<<<<

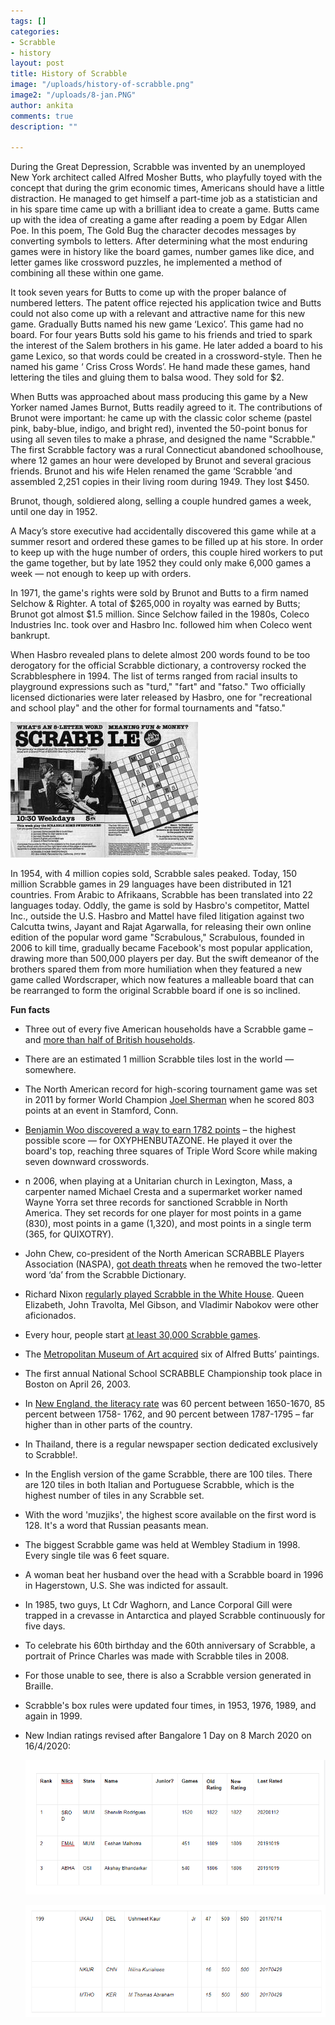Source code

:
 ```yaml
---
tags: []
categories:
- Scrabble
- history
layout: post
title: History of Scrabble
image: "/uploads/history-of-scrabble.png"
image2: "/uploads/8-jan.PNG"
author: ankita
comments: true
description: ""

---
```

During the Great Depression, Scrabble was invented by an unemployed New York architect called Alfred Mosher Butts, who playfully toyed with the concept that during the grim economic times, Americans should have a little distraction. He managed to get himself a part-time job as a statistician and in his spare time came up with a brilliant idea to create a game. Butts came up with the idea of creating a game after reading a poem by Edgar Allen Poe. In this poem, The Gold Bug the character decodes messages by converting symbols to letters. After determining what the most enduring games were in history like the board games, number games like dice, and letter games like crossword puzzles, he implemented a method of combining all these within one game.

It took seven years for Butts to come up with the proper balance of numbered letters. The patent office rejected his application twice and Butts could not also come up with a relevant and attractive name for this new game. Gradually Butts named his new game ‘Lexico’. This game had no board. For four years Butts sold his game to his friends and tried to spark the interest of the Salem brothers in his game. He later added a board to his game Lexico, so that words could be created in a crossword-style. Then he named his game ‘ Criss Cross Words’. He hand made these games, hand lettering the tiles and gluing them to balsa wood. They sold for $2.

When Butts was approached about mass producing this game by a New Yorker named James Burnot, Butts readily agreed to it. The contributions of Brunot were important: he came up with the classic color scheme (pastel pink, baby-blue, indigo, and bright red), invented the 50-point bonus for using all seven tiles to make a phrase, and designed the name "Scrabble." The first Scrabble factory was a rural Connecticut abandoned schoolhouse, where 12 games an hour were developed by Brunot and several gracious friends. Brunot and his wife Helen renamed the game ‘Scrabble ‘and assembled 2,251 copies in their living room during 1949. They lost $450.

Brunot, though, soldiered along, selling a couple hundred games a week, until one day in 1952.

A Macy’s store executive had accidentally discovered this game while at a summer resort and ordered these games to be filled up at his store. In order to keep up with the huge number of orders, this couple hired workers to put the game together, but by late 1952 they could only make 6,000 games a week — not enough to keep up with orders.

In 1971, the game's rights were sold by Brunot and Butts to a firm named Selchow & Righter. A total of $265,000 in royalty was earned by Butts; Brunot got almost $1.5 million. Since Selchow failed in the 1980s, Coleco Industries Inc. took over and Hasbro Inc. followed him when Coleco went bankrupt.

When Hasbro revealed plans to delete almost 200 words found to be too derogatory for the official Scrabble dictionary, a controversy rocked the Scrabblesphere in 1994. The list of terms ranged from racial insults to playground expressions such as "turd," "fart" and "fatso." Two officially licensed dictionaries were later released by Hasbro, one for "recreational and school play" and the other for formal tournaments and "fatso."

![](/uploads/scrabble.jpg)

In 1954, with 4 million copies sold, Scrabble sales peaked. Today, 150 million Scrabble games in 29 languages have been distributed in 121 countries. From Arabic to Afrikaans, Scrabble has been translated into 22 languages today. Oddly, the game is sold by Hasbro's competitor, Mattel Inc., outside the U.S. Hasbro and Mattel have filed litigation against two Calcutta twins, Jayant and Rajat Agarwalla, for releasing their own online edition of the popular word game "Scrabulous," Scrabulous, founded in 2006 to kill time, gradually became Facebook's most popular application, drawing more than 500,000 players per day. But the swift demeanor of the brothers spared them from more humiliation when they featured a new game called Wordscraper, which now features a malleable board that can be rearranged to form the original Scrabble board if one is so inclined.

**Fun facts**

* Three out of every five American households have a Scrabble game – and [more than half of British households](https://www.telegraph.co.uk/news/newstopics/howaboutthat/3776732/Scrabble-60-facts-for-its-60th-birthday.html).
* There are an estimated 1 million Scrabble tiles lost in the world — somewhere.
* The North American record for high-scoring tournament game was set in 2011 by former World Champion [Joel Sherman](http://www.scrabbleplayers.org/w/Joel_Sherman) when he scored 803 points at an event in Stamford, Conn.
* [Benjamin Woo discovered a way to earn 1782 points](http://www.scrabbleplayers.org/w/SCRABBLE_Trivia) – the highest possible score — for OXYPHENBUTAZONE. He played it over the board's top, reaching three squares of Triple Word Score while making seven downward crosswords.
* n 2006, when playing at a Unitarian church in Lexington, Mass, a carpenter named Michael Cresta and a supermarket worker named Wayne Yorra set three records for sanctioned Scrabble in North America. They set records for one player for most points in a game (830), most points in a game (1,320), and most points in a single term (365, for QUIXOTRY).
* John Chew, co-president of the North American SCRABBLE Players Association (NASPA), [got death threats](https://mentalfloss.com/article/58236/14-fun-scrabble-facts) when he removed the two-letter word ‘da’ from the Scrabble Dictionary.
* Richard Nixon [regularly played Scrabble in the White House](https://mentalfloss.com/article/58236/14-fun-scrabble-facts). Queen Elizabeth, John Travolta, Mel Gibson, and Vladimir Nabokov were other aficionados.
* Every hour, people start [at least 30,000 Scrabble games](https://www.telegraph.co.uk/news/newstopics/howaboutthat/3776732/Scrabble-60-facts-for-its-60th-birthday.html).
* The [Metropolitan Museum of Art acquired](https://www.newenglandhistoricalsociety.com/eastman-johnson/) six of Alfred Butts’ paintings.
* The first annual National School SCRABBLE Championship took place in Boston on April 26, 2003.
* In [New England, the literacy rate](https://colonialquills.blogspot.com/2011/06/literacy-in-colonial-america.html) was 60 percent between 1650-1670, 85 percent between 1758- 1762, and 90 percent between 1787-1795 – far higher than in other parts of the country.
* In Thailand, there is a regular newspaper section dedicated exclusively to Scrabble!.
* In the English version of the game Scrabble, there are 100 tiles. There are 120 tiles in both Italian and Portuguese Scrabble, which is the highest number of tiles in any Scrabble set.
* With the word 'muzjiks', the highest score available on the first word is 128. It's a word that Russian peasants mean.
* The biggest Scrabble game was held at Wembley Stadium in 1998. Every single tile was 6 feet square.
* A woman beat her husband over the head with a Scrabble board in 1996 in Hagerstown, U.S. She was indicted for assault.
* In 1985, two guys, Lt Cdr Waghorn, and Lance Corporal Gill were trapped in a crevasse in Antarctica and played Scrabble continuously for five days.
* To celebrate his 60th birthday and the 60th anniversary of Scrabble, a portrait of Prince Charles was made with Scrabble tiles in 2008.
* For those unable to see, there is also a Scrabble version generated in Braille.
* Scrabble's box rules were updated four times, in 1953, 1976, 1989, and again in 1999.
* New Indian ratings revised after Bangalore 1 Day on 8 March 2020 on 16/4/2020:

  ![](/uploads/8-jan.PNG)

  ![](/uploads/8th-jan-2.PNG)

>>>>
<<<<

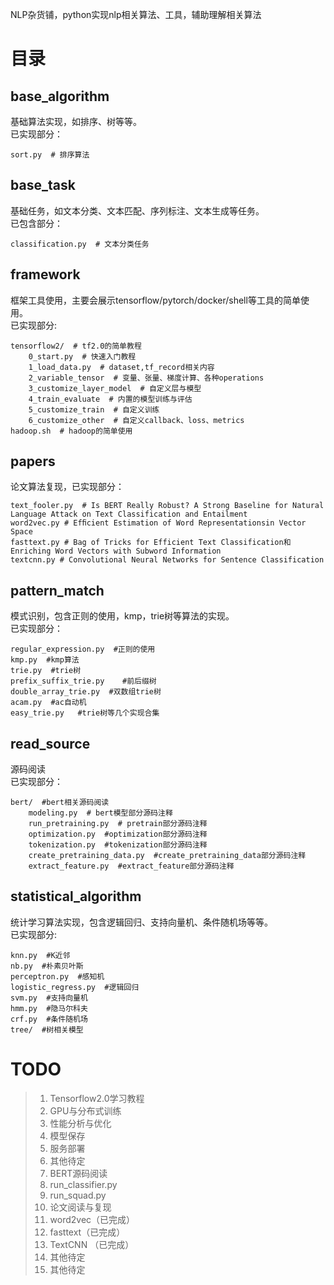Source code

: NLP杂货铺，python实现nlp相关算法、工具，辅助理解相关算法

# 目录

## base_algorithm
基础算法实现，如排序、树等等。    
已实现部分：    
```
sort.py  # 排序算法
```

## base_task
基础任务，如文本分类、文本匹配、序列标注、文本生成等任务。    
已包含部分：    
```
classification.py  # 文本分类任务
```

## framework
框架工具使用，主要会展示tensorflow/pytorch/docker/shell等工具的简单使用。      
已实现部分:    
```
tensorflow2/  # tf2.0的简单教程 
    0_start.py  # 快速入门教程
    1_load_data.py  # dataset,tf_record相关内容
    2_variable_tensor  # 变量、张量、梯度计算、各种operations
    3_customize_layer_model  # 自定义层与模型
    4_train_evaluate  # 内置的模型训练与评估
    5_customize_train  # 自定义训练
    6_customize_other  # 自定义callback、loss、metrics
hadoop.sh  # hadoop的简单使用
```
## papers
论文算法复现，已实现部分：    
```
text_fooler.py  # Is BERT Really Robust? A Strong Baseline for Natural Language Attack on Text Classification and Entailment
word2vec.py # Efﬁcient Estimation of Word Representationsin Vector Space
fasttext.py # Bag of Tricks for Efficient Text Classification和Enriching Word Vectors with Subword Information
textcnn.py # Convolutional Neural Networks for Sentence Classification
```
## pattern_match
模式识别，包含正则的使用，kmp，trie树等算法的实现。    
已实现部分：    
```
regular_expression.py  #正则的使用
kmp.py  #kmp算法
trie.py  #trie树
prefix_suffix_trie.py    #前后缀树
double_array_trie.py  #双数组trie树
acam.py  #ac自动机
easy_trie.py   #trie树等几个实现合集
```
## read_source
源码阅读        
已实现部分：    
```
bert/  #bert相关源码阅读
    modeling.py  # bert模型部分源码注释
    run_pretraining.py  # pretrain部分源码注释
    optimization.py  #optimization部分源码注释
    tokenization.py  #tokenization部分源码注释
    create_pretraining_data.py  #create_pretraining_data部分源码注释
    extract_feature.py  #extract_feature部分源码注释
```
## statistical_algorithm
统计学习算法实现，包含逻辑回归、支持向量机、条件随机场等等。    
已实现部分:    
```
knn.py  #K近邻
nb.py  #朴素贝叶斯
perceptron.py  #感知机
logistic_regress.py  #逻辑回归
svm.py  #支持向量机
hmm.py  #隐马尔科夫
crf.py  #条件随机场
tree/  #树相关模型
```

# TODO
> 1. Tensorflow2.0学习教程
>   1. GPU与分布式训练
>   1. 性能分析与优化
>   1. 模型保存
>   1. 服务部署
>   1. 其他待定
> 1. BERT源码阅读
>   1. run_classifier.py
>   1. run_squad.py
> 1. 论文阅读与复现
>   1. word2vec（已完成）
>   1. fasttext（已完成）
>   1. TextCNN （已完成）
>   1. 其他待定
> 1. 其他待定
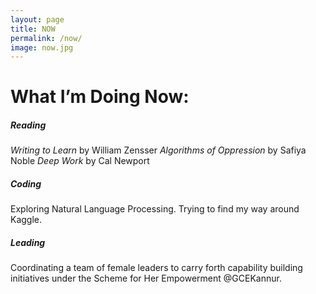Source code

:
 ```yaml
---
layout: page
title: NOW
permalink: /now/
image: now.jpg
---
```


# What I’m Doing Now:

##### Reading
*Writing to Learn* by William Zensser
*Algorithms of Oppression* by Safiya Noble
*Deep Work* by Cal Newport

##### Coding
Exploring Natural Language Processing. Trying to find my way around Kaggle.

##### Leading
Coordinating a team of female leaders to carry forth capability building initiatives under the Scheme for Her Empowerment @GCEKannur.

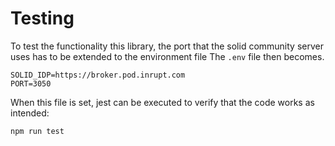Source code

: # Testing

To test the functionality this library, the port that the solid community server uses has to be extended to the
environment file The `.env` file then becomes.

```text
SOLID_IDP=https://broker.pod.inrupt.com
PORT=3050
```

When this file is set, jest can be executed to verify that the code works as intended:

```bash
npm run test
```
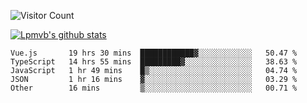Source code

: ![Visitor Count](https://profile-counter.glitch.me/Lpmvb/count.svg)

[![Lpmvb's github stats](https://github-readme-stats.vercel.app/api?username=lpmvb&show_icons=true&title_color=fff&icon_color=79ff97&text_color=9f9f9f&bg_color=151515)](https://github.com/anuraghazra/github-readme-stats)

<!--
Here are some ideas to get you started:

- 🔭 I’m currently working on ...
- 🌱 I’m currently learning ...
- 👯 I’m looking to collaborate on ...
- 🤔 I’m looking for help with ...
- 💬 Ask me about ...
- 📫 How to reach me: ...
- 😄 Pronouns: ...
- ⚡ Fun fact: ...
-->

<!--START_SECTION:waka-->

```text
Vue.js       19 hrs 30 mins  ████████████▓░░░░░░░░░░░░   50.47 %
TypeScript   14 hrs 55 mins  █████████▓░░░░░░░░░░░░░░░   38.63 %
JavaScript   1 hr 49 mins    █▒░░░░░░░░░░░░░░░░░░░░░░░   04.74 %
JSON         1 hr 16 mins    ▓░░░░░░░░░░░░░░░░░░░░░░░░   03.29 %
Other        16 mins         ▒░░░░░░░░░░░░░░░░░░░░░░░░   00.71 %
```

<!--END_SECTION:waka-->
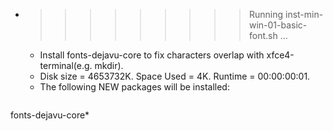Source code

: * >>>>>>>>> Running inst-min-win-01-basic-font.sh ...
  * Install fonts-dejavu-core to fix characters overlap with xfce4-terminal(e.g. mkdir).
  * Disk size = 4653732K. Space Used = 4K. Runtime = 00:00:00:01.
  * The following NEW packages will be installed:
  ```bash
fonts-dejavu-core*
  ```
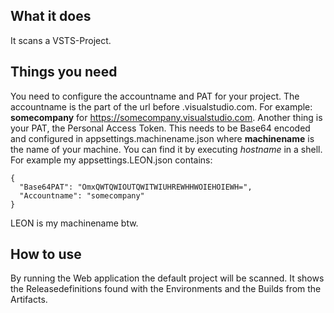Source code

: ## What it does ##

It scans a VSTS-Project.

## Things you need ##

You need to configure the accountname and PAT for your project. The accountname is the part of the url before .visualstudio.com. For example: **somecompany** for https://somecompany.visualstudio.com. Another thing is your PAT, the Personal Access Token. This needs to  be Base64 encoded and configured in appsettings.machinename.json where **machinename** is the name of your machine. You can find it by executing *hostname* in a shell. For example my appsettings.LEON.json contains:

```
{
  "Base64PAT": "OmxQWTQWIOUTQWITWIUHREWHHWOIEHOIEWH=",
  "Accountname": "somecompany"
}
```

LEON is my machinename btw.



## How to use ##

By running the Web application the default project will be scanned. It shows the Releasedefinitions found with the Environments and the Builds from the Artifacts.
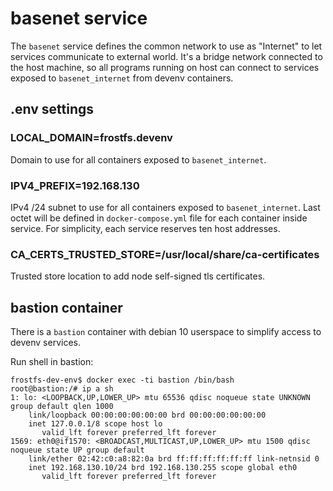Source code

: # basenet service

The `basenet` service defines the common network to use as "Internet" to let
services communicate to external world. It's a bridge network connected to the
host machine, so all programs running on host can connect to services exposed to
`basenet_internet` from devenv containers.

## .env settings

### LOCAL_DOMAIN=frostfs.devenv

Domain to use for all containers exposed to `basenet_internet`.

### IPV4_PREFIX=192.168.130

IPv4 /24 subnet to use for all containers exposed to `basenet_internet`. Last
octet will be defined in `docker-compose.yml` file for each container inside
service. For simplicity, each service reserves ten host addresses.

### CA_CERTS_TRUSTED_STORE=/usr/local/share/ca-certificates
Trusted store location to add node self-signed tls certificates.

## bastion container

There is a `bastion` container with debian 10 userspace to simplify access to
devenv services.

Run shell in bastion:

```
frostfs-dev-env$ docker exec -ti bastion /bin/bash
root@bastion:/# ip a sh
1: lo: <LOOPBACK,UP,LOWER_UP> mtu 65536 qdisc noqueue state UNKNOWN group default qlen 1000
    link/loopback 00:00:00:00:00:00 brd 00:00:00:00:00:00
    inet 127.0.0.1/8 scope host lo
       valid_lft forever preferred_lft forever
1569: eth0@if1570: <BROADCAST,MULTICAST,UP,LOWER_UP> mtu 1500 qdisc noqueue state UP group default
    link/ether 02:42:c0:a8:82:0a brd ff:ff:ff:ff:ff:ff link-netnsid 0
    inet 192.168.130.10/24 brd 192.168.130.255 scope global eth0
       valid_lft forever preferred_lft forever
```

>>>>

Work instructions:
Only lines that include "支持向量机" belong in the answer; return them from the entries above.

Reply to the task:
统计学习算法实现，包含逻辑回归、支持向量机、条件随机场等等。    
svm.py  #支持向量机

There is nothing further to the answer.